Der Bundesrat hat beraten, wie es mit dem umstrittenen Rahmenabkommen weitergehen soll. Doch die Landesregierung hüllte sich gestern Mittwoch in Schweigen. Viele Beobachter in Bern und Brüssel rechnen nicht mehr damit, dass sich die Schweiz und die EU nach 7-jährigen Verhandlungen noch finden.
Teilen der Wirtschaft macht das grosse Sorgen; man befürchtet Massnahmen aus Brüssel. Die Schweizer Medizinaltechnik-Branche rechnet bereits ab Mai mit Problemen bei der Zertifizierung von Produkten. Und auch die Maschinenindustrie bereitet sich aufs Schlimmste vor.
Medtech-Branche hat Millionen investiert
Aus der EU-Kommission hiess es am Mittwoch erneut, man werde die sogenannten technischen Handelshemmnisse, eines von fünf Marktzugangsabkommen, nicht mehr anpassen. Weil es keine Fortschritte beim Rahmenabkommen gebe.
Die Medizinaltechnik-Industrie hat sich schon länger auf dieses Szenario vorbereitet. Viele Unternehmen haben eine Niederlassung in der EU gegründet, damit sie ihre Produkte weiter in der EU zertifizieren können.

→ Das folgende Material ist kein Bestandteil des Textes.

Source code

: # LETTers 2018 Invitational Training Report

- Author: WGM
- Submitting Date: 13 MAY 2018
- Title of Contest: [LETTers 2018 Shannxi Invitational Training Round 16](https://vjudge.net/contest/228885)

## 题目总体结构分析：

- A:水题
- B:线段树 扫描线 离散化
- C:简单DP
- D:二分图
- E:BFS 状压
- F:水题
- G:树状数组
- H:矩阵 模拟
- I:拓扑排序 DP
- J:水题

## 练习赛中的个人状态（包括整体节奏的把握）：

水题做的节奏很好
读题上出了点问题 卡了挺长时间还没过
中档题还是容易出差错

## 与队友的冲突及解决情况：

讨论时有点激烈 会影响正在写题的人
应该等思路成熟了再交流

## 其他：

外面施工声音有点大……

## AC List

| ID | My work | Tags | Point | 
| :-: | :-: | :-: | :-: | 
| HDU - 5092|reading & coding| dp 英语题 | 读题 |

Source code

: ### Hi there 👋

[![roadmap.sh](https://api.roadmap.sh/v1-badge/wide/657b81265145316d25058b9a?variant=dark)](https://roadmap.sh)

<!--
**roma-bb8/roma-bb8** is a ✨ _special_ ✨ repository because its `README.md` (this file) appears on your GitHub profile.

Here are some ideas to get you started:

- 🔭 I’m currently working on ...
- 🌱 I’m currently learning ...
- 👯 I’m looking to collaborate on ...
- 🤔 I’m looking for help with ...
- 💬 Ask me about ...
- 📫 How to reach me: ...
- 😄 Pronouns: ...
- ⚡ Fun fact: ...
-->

Es stehen Arbeitsplätze auf dem Spiel.
«Das braucht Zeit und kostet Geld», sagt der Westschweizer Medtech-Unternehmer Frédéric Mani. Laut dem Verband der Medizinaltechnik-Unternehmen hat die Branche schon über 100 Millionen Franken investiert, um Probleme ab Mai zu verhindern, wenn die EU die technischen Handelshemmnisse im Bereich der Medizinalprodukte nicht mehr aufdatieren wird.

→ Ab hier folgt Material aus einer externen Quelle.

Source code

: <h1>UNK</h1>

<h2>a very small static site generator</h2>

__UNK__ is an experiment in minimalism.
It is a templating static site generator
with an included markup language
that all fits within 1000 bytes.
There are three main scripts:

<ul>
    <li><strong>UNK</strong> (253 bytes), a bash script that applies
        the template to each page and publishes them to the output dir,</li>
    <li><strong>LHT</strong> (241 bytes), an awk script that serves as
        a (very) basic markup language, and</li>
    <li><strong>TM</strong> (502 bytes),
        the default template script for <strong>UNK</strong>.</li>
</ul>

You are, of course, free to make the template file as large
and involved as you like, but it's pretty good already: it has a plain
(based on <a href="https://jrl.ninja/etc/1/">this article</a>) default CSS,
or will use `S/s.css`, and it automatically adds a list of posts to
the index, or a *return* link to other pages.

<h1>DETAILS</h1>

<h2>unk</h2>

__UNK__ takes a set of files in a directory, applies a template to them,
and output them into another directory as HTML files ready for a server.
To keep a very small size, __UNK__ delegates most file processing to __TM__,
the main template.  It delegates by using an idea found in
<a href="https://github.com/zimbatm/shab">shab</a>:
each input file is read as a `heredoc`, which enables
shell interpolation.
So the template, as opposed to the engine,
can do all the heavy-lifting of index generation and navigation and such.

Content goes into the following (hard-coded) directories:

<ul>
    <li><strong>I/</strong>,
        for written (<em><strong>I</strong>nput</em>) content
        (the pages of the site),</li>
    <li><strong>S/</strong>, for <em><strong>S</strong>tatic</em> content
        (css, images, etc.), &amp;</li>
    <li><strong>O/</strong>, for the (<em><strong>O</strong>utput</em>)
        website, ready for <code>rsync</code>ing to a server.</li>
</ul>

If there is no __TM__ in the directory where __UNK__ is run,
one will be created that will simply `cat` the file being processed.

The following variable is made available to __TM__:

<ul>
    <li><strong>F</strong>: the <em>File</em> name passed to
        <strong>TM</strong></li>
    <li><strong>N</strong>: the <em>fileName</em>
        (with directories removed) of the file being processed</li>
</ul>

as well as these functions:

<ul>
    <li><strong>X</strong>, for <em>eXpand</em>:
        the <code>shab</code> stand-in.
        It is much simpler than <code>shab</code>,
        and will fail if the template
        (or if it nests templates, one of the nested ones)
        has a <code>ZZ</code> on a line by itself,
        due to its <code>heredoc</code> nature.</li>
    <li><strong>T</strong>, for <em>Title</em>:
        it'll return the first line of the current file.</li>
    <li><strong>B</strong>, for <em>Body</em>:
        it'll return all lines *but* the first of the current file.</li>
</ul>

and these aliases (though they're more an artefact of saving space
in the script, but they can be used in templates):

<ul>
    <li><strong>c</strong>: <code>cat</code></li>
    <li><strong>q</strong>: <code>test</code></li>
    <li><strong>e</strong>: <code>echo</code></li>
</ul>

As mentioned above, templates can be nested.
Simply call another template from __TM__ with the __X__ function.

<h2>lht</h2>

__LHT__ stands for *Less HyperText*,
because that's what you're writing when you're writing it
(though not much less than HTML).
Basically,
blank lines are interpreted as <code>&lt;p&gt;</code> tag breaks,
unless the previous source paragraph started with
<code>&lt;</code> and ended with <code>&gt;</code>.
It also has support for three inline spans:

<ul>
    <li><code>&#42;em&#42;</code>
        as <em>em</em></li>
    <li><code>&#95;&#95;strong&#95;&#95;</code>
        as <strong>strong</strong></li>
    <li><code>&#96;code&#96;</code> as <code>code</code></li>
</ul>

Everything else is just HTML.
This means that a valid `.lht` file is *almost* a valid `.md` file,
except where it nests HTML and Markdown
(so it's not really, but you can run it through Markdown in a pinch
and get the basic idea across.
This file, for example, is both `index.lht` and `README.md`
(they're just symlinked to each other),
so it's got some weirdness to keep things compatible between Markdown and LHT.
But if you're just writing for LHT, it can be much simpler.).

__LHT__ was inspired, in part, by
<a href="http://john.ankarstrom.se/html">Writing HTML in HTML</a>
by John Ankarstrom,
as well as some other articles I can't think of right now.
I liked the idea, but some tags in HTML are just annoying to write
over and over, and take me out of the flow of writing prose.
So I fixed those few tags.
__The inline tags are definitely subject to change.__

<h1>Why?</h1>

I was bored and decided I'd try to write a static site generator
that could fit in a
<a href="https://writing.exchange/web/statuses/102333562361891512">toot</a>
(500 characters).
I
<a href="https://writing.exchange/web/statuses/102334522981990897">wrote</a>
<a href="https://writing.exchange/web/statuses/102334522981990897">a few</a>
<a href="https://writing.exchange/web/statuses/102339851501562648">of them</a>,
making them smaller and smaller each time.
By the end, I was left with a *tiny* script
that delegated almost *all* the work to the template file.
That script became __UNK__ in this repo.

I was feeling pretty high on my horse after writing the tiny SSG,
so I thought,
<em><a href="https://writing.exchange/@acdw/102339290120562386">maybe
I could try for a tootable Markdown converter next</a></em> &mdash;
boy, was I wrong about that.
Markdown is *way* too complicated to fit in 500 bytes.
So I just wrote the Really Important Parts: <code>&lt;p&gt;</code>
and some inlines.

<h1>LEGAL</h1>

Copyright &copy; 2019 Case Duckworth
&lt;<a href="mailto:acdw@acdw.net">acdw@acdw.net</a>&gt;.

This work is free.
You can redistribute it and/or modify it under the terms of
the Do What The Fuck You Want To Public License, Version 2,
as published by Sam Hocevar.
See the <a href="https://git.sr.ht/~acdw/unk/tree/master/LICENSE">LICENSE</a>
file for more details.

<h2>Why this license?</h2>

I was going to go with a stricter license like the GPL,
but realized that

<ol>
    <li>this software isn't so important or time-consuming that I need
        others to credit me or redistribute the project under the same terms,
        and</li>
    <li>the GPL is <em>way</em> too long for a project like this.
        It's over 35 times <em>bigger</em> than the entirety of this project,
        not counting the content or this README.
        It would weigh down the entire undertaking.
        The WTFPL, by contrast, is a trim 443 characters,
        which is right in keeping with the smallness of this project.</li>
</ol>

Und die Branche rechnet künftig jedes Jahr mit rund 75 Millionen Franken zusätzlichen administrativen Kosten.
Maschinenindustrie rechnet mit Stellenabbau
Doch auch Swissmem, der Verband der Maschinenindustrie, rechnet mit Problemen. Die EU könnte in zwei Jahren die Zertifizierung von Maschinen nicht mehr anerkennen, wenn sie Regelungen in diesem Bereich nicht mehr aktualisiert.

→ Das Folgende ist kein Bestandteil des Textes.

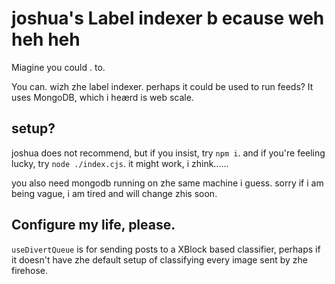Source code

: # joshua's Label indexer b ecause weh heh heh
Miagine you could . to.

You can. wizh zhe label indexer. perhaps it could be used to run feeds? It uses MongoDB, which i heærd is web scale.
## setup?
joshua does not recommend, but if you insist, try `npm i`. and if you're feeling lucky, try `node ./index.cjs`. it might work, i zhink......

you also need mongodb running on zhe same machine i guess. sorry if i am being vague, i am tired and will change zhis soon.

## Configure my life, please.
`useDivertQueue` is for sending posts to a XBlock based classifier, perhaps if it doesn't have zhe default setup of classifying every image sent by zhe firehose.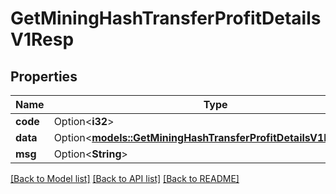 # GetMiningHashTransferProfitDetailsV1Resp

## Properties

Name | Type | Description | Notes
------------ | ------------- | ------------- | -------------
**code** | Option<**i32**> |  | [optional]
**data** | Option<[**models::GetMiningHashTransferProfitDetailsV1RespData**](GetMiningHashTransferProfitDetailsV1Resp_data.md)> |  | [optional]
**msg** | Option<**String**> |  | [optional]

[[Back to Model list]](../README.md#documentation-for-models) [[Back to API list]](../README.md#documentation-for-api-endpoints) [[Back to README]](../README.md)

«Die Unternehmen werden im Ausland Zertifizierungen suchen müssen», befürchtet Verbandsdirektor Stefan Brupbacher. «Diese Unternehmen werden sich auch überlegen, ob sie den Zusammenbau der Produkte oder Forschung und Entwicklung in Zukunft nicht lieber im Ausland machen.» Es stünden Arbeitsplätze auf dem Spiel, das schade dem Standort Schweiz.
Im schlimmsten Fall muss die Schweiz zu Gegenmassnahmen greifen.
SVP-Fraktionschef Thomas Aeschi geht nicht davon aus, dass Arbeitsplätze abgebaut werden. Der Kritiker des Rahmenabkommens findet, der Bundesrat müsse sich mehr wehren gegen Sticheleien der EU: «Die Schweiz muss sich auf den Standpunkt stellen: Es gibt Verträge und die sind einzuhalten». Im schlimmsten Fall müsse die Schweiz zu Gegenmassnahmen greifen, findet Aeschi.
Industrie zählt auf Rahmenabkommen
Mitte-Nationalrätin Elisabeth Schneider-Schneiter glaubt nicht, dass die Schweiz ohne Rahmenabkommen auf die weitere Aktualisierung der bilateralen Verträge hoffen kann. Etwa drei Viertel der Exportindustrie könnte betroffen sein, wenn die EU die sogenannten technischen Handelshemmnisse nicht mehr anpasst.
Es könnte in Zukunft auch die Baumaterialbranche oder sogar die Pharmaindustrie treffen. «Das ist der Anfang von fehlenden Abstimmungen mit der EU», befürchtet Schneider-Schneiter. «Das dürfte verheerend sein für den Wirtschaftsstandort Schweiz».
Swissmem und auch andere Verbände von möglicherweise betroffenen Branchen hoffen immer noch, dass der Bundesrat noch eine Lösung findet. Nach der technischen Verhandlungsphase sollen jetzt bald die politischen Gespräche zwischen Bundesrat und der EU-Kommission beginnen.